We intend to fund our future operations and meet our financial obligations
through revenue growth as well as through sales of our thermal-imaging products.
We cannot, however, provide assurance that revenue, income and cash flows
generated from our businesses will be sufficient to sustain our operations in
the twelve months following the filing of this Form 10-Q. As a result, we are
actively evaluating strategic alternatives including debt and equity financings
and potential sales of investment assets or operating businesses.

Conditions in the debt and equity markets, as well as the volatility of investor
sentiment regarding macroeconomic and microeconomic conditions (in particular,
in response to the COVID-19 pandemic), will play primary roles in determining
whether we can successfully obtain additional capital.
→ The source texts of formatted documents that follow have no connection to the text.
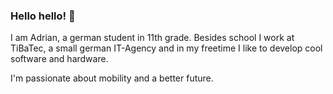 ### Hello hello! 👋
I am Adrian, a german student in 11th grade. 
Besides school I work at TiBaTec, a small german IT-Agency 
and in my freetime I like to develop cool software and hardware.

I'm passionate about mobility and a better future.
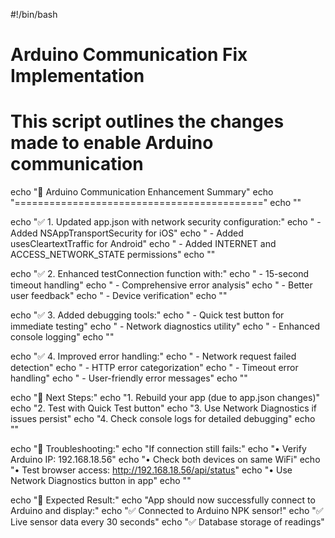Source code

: #!/bin/bash

# Arduino Communication Fix Implementation
# This script outlines the changes made to enable Arduino communication

echo "🚀 Arduino Communication Enhancement Summary"
echo "==========================================="
echo ""

echo "✅ 1. Updated app.json with network security configuration:"
echo "   - Added NSAppTransportSecurity for iOS"
echo "   - Added usesCleartextTraffic for Android"
echo "   - Added INTERNET and ACCESS_NETWORK_STATE permissions"
echo ""

echo "✅ 2. Enhanced testConnection function with:"
echo "   - 15-second timeout handling"
echo "   - Comprehensive error analysis"
echo "   - Better user feedback"
echo "   - Device verification"
echo ""

echo "✅ 3. Added debugging tools:"
echo "   - Quick test button for immediate testing"
echo "   - Network diagnostics utility"
echo "   - Enhanced console logging"
echo ""

echo "✅ 4. Improved error handling:"
echo "   - Network request failed detection"
echo "   - HTTP error categorization"
echo "   - Timeout error handling"
echo "   - User-friendly error messages"
echo ""

echo "🎯 Next Steps:"
echo "1. Rebuild your app (due to app.json changes)"
echo "2. Test with Quick Test button"
echo "3. Use Network Diagnostics if issues persist"
echo "4. Check console logs for detailed debugging"
echo ""

echo "🔧 Troubleshooting:"
echo "If connection still fails:"
echo "• Verify Arduino IP: 192.168.18.56"
echo "• Check both devices on same WiFi"
echo "• Test browser access: http://192.168.18.56/api/status"
echo "• Use Network Diagnostics button in app"
echo ""

echo "📱 Expected Result:"
echo "App should now successfully connect to Arduino and display:"
echo "✅ Connected to Arduino NPK sensor!"
echo "✅ Live sensor data every 30 seconds"
echo "✅ Database storage of readings"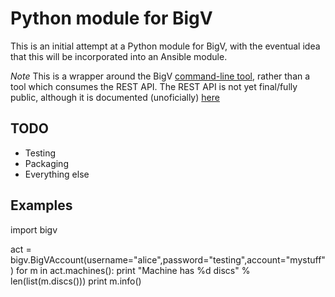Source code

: # Python module for BigV

This is an initial attempt at a Python module for BigV, with the eventual idea 
that this will be incorporated into an Ansible module.

*Note* This is a wrapper around the BigV [command-line tool][1], rather than a tool
which consumes the REST API. The REST API is not yet final/fully public,
although it is documented (unoficially) [here][2]

## TODO

* Testing
* Packaging
* Everything else

## Examples

  import bigv

  act = bigv.BigVAccount(username="alice",password="testing",account="mystuff")
  for m in act.machines():
    print "Machine has %d discs" % len(list(m.discs()))
    print m.info()

[1]: http://www.bigv.io/download
[2]: http://bigv-api-docs.ichilton.co.uk/api/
We cannot be certain that
we will be successful at raising additional capital.

                              Table of Contents      24



--------------------------------------------------------------------------------

A variety of factors, many of which are outside of our control, affect our cash
flow; those factors include the effects of the COVID-19 pandemic, regulatory
issues, competition, financial markets and other general business conditions.
Based on financial projections, we believe that we will be able to meet our
ongoing requirements for at least the next 12 months with existing cash, cash
equivalents and cash resources, and based on the probable success of one or more
of the following plans:

•develop and grow new product line(s)

•monetize existing assets

•obtain additional capital through equity issuances.
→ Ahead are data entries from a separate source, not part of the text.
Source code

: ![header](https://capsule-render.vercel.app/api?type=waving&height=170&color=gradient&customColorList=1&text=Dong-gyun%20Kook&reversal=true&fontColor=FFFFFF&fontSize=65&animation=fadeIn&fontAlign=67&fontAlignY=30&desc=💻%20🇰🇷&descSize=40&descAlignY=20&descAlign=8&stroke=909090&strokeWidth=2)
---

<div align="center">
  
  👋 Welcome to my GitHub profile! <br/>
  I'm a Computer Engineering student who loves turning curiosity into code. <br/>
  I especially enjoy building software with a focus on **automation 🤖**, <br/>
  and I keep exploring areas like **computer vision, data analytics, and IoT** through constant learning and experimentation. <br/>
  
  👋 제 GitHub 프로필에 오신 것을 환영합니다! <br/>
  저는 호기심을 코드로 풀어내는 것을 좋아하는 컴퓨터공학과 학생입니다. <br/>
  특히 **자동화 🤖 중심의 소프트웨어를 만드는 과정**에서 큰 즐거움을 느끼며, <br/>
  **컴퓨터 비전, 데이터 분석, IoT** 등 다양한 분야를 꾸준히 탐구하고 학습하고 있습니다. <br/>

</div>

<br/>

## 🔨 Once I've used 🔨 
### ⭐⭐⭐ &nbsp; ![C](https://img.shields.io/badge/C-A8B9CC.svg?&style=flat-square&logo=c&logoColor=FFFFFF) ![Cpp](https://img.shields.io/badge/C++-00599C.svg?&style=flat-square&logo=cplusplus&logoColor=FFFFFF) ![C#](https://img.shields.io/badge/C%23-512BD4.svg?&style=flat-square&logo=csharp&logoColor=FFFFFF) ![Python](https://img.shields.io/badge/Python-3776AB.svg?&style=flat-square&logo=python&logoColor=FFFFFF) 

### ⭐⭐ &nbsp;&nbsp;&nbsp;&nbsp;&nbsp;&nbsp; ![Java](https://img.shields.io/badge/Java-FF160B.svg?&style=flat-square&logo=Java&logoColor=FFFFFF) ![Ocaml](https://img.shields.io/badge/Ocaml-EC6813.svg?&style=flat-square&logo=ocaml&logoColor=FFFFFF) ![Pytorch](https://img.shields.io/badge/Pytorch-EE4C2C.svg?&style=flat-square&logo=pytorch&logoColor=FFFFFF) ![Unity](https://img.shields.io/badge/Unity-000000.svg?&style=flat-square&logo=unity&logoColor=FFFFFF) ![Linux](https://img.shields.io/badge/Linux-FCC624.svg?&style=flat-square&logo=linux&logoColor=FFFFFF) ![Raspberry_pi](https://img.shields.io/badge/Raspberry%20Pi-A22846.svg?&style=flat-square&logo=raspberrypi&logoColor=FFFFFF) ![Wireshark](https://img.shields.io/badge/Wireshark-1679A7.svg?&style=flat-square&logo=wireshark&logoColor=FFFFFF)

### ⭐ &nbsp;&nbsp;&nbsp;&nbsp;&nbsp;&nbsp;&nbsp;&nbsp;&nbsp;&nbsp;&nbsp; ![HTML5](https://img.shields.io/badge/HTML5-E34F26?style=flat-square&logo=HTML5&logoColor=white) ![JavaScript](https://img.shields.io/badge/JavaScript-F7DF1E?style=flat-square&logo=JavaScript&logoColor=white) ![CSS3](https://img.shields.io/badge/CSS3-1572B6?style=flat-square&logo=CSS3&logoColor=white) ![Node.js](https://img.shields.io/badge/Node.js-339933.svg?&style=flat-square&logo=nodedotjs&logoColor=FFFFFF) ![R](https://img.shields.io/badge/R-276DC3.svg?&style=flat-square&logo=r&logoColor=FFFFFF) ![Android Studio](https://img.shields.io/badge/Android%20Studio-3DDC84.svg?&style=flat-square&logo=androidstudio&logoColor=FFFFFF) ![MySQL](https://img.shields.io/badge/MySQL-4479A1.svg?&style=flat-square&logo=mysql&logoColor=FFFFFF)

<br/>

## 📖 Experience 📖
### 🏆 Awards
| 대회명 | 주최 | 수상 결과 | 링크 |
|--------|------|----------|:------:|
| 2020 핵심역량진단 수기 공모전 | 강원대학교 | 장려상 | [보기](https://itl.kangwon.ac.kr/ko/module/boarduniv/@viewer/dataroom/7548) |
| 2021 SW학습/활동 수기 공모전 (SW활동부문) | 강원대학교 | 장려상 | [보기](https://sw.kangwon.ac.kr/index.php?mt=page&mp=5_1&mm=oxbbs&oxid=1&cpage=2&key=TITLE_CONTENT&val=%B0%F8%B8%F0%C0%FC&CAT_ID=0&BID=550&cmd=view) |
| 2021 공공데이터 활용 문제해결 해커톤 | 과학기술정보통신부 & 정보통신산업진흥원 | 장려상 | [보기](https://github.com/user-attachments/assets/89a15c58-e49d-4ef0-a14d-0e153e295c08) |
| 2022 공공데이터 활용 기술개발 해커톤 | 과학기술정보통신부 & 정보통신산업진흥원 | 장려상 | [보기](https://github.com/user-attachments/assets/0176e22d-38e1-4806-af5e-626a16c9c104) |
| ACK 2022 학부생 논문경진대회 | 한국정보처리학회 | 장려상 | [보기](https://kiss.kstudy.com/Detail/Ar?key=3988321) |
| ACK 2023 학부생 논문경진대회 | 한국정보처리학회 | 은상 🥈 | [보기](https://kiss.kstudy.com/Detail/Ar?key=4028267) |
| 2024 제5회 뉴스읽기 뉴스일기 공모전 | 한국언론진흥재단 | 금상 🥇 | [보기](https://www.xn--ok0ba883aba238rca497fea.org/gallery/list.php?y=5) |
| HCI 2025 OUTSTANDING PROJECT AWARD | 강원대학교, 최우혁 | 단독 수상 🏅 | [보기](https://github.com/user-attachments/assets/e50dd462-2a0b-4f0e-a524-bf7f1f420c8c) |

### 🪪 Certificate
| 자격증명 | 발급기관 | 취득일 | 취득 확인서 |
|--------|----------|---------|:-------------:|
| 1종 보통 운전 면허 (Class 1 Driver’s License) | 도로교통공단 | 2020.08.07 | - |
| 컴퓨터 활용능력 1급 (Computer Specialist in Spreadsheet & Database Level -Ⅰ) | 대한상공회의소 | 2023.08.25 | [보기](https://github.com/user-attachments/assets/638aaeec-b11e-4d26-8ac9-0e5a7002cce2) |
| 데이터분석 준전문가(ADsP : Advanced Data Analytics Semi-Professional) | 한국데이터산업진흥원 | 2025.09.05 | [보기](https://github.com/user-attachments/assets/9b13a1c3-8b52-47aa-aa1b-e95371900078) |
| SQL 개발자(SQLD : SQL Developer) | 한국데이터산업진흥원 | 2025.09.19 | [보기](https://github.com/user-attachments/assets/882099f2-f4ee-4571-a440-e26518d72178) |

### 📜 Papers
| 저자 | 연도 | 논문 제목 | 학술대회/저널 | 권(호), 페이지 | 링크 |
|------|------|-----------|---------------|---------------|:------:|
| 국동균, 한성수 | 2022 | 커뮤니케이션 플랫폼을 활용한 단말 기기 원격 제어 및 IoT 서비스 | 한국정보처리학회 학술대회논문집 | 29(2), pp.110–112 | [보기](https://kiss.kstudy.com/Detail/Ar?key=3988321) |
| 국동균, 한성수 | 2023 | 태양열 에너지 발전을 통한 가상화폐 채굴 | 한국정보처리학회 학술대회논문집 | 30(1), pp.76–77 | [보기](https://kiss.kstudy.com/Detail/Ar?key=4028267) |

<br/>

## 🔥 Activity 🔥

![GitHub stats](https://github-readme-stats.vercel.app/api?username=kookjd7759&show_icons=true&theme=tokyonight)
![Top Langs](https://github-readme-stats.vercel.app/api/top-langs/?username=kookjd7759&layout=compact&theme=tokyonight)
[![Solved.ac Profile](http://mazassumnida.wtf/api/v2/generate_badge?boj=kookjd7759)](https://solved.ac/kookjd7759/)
However, projections are inherently uncertain and the success of our plans is
largely outside of our control. As a result, there is substantial doubt
regarding our ability to continue as a going concern, and we may fully utilize
our cash resources prior to May 17, 2022.


Cash Flows - Continuing Operating Activities



During the three months ended March 31, 2021, we used $2.7 million more cash in
continuing operating activities than we did during the same period of the prior
year. The increase in cash used in continuing operating activities is a result
of the timing of payments related to elements of working capital.


Cash Flows - Continuing Investing Activities

We engaged in an immaterial amount of investing activities during the three months ended March 31, 2021, and the change in investing activities from the comparable period of the prior year was not material.

Cash Flows - Financing Activities



During the three months ended March 31, 2021, we did not receive any cash
proceeds from issuances of shares of our common stock, whereas the same period
of 2020 included stock sale proceeds of $4.6 million. We also received debt
proceeds of $4.8 million during the three months ended March 31, 2021, while we
did not issue debt instruments in the same period of the prior year.


Off-Balance Sheet Arrangements

We currently have no off-balance sheet arrangements.

Recently Issued Accounting Pronouncements

Please refer to Note 2 in the Notes to Unaudited Condensed Consolidated Financial Statements included in this report for a discussion regarding recently issued accounting pronouncements which may affect us.